What is being asked – All lines from the one holding "45.32.13.235:United States: [ovpn" down to the last line of the entries are to be reproduced exactly, with no other lines.

* * * * * * * * *

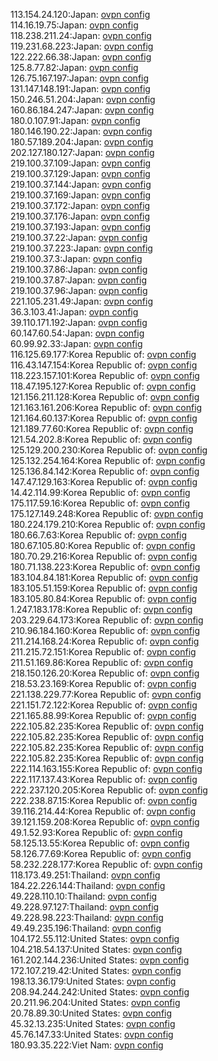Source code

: 113.154.24.120:Japan: [ovpn config](vpn/113_154_24_120.ovpn)  
114.16.19.75:Japan: [ovpn config](vpn/114_16_19_75.ovpn)  
118.238.211.24:Japan: [ovpn config](vpn/118_238_211_24.ovpn)  
119.231.68.223:Japan: [ovpn config](vpn/119_231_68_223.ovpn)  
122.222.66.38:Japan: [ovpn config](vpn/122_222_66_38.ovpn)  
125.8.77.82:Japan: [ovpn config](vpn/125_8_77_82.ovpn)  
126.75.167.197:Japan: [ovpn config](vpn/126_75_167_197.ovpn)  
131.147.148.191:Japan: [ovpn config](vpn/131_147_148_191.ovpn)  
150.246.51.204:Japan: [ovpn config](vpn/150_246_51_204.ovpn)  
160.86.184.247:Japan: [ovpn config](vpn/160_86_184_247.ovpn)  
180.0.107.91:Japan: [ovpn config](vpn/180_0_107_91.ovpn)  
180.146.190.22:Japan: [ovpn config](vpn/180_146_190_22.ovpn)  
180.57.189.204:Japan: [ovpn config](vpn/180_57_189_204.ovpn)  
202.127.180.127:Japan: [ovpn config](vpn/202_127_180_127.ovpn)  
219.100.37.109:Japan: [ovpn config](vpn/219_100_37_109.ovpn)  
219.100.37.129:Japan: [ovpn config](vpn/219_100_37_129.ovpn)  
219.100.37.144:Japan: [ovpn config](vpn/219_100_37_144.ovpn)  
219.100.37.169:Japan: [ovpn config](vpn/219_100_37_169.ovpn)  
219.100.37.172:Japan: [ovpn config](vpn/219_100_37_172.ovpn)  
219.100.37.176:Japan: [ovpn config](vpn/219_100_37_176.ovpn)  
219.100.37.193:Japan: [ovpn config](vpn/219_100_37_193.ovpn)  
219.100.37.22:Japan: [ovpn config](vpn/219_100_37_22.ovpn)  
219.100.37.223:Japan: [ovpn config](vpn/219_100_37_223.ovpn)  
219.100.37.3:Japan: [ovpn config](vpn/219_100_37_3.ovpn)  
219.100.37.86:Japan: [ovpn config](vpn/219_100_37_86.ovpn)  
219.100.37.87:Japan: [ovpn config](vpn/219_100_37_87.ovpn)  
219.100.37.96:Japan: [ovpn config](vpn/219_100_37_96.ovpn)  
221.105.231.49:Japan: [ovpn config](vpn/221_105_231_49.ovpn)  
36.3.103.41:Japan: [ovpn config](vpn/36_3_103_41.ovpn)  
39.110.171.192:Japan: [ovpn config](vpn/39_110_171_192.ovpn)  
60.147.60.54:Japan: [ovpn config](vpn/60_147_60_54.ovpn)  
60.99.92.33:Japan: [ovpn config](vpn/60_99_92_33.ovpn)  
116.125.69.177:Korea Republic of: [ovpn config](vpn/116_125_69_177.ovpn)  
116.43.147.154:Korea Republic of: [ovpn config](vpn/116_43_147_154.ovpn)  
118.223.157.101:Korea Republic of: [ovpn config](vpn/118_223_157_101.ovpn)  
118.47.195.127:Korea Republic of: [ovpn config](vpn/118_47_195_127.ovpn)  
121.156.211.128:Korea Republic of: [ovpn config](vpn/121_156_211_128.ovpn)  
121.163.161.206:Korea Republic of: [ovpn config](vpn/121_163_161_206.ovpn)  
121.164.60.137:Korea Republic of: [ovpn config](vpn/121_164_60_137.ovpn)  
121.189.77.60:Korea Republic of: [ovpn config](vpn/121_189_77_60.ovpn)  
121.54.202.8:Korea Republic of: [ovpn config](vpn/121_54_202_8.ovpn)  
125.129.200.230:Korea Republic of: [ovpn config](vpn/125_129_200_230.ovpn)  
125.132.254.164:Korea Republic of: [ovpn config](vpn/125_132_254_164.ovpn)  
125.136.84.142:Korea Republic of: [ovpn config](vpn/125_136_84_142.ovpn)  
147.47.129.163:Korea Republic of: [ovpn config](vpn/147_47_129_163.ovpn)  
14.42.114.99:Korea Republic of: [ovpn config](vpn/14_42_114_99.ovpn)  
175.117.59.16:Korea Republic of: [ovpn config](vpn/175_117_59_16.ovpn)  
175.127.149.248:Korea Republic of: [ovpn config](vpn/175_127_149_248.ovpn)  
180.224.179.210:Korea Republic of: [ovpn config](vpn/180_224_179_210.ovpn)  
180.66.7.63:Korea Republic of: [ovpn config](vpn/180_66_7_63.ovpn)  
180.67.105.80:Korea Republic of: [ovpn config](vpn/180_67_105_80.ovpn)  
180.70.29.216:Korea Republic of: [ovpn config](vpn/180_70_29_216.ovpn)  
180.71.138.223:Korea Republic of: [ovpn config](vpn/180_71_138_223.ovpn)  
183.104.84.181:Korea Republic of: [ovpn config](vpn/183_104_84_181.ovpn)  
183.105.51.159:Korea Republic of: [ovpn config](vpn/183_105_51_159.ovpn)  
183.105.80.84:Korea Republic of: [ovpn config](vpn/183_105_80_84.ovpn)  
1.247.183.178:Korea Republic of: [ovpn config](vpn/1_247_183_178.ovpn)  
203.229.64.173:Korea Republic of: [ovpn config](vpn/203_229_64_173.ovpn)  
210.96.184.160:Korea Republic of: [ovpn config](vpn/210_96_184_160.ovpn)  
211.214.168.24:Korea Republic of: [ovpn config](vpn/211_214_168_24.ovpn)  
211.215.72.151:Korea Republic of: [ovpn config](vpn/211_215_72_151.ovpn)  
211.51.169.86:Korea Republic of: [ovpn config](vpn/211_51_169_86.ovpn)  
218.150.126.20:Korea Republic of: [ovpn config](vpn/218_150_126_20.ovpn)  
218.53.23.169:Korea Republic of: [ovpn config](vpn/218_53_23_169.ovpn)  
221.138.229.77:Korea Republic of: [ovpn config](vpn/221_138_229_77.ovpn)  
221.151.72.122:Korea Republic of: [ovpn config](vpn/221_151_72_122.ovpn)  
221.165.88.99:Korea Republic of: [ovpn config](vpn/221_165_88_99.ovpn)  
222.105.82.235:Korea Republic of: [ovpn config](vpn/222_105_82_235.ovpn)  
222.105.82.235:Korea Republic of: [ovpn config](vpn/222_105_82_235.ovpn)  
222.105.82.235:Korea Republic of: [ovpn config](vpn/222_105_82_235.ovpn)  
222.105.82.235:Korea Republic of: [ovpn config](vpn/222_105_82_235.ovpn)  
222.114.163.155:Korea Republic of: [ovpn config](vpn/222_114_163_155.ovpn)  
222.117.137.43:Korea Republic of: [ovpn config](vpn/222_117_137_43.ovpn)  
222.237.120.205:Korea Republic of: [ovpn config](vpn/222_237_120_205.ovpn)  
222.238.87.15:Korea Republic of: [ovpn config](vpn/222_238_87_15.ovpn)  
39.116.214.44:Korea Republic of: [ovpn config](vpn/39_116_214_44.ovpn)  
39.121.159.208:Korea Republic of: [ovpn config](vpn/39_121_159_208.ovpn)  
49.1.52.93:Korea Republic of: [ovpn config](vpn/49_1_52_93.ovpn)  
58.125.13.55:Korea Republic of: [ovpn config](vpn/58_125_13_55.ovpn)  
58.126.77.69:Korea Republic of: [ovpn config](vpn/58_126_77_69.ovpn)  
58.232.228.177:Korea Republic of: [ovpn config](vpn/58_232_228_177.ovpn)  
118.173.49.251:Thailand: [ovpn config](vpn/118_173_49_251.ovpn)  
184.22.226.144:Thailand: [ovpn config](vpn/184_22_226_144.ovpn)  
49.228.110.10:Thailand: [ovpn config](vpn/49_228_110_10.ovpn)  
49.228.97.127:Thailand: [ovpn config](vpn/49_228_97_127.ovpn)  
49.228.98.223:Thailand: [ovpn config](vpn/49_228_98_223.ovpn)  
49.49.235.196:Thailand: [ovpn config](vpn/49_49_235_196.ovpn)  
104.172.55.112:United States: [ovpn config](vpn/104_172_55_112.ovpn)  
104.218.54.137:United States: [ovpn config](vpn/104_218_54_137.ovpn)  
161.202.144.236:United States: [ovpn config](vpn/161_202_144_236.ovpn)  
172.107.219.42:United States: [ovpn config](vpn/172_107_219_42.ovpn)  
198.13.36.179:United States: [ovpn config](vpn/198_13_36_179.ovpn)  
208.94.244.242:United States: [ovpn config](vpn/208_94_244_242.ovpn)  
20.211.96.204:United States: [ovpn config](vpn/20_211_96_204.ovpn)  
20.78.89.30:United States: [ovpn config](vpn/20_78_89_30.ovpn)  
45.32.13.235:United States: [ovpn config](vpn/45_32_13_235.ovpn)  
45.76.147.33:United States: [ovpn config](vpn/45_76_147_33.ovpn)  
180.93.35.222:Viet Nam: [ovpn config](vpn/180_93_35_222.ovpn)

* * * * * * * * *

Exercise solution –
45.32.13.235:United States: [ovpn config](vpn/45_32_13_235.ovpn)  
45.76.147.33:United States: [ovpn config](vpn/45_76_147_33.ovpn)  
180.93.35.222:Viet Nam: [ovpn config](vpn/180_93_35_222.ovpn)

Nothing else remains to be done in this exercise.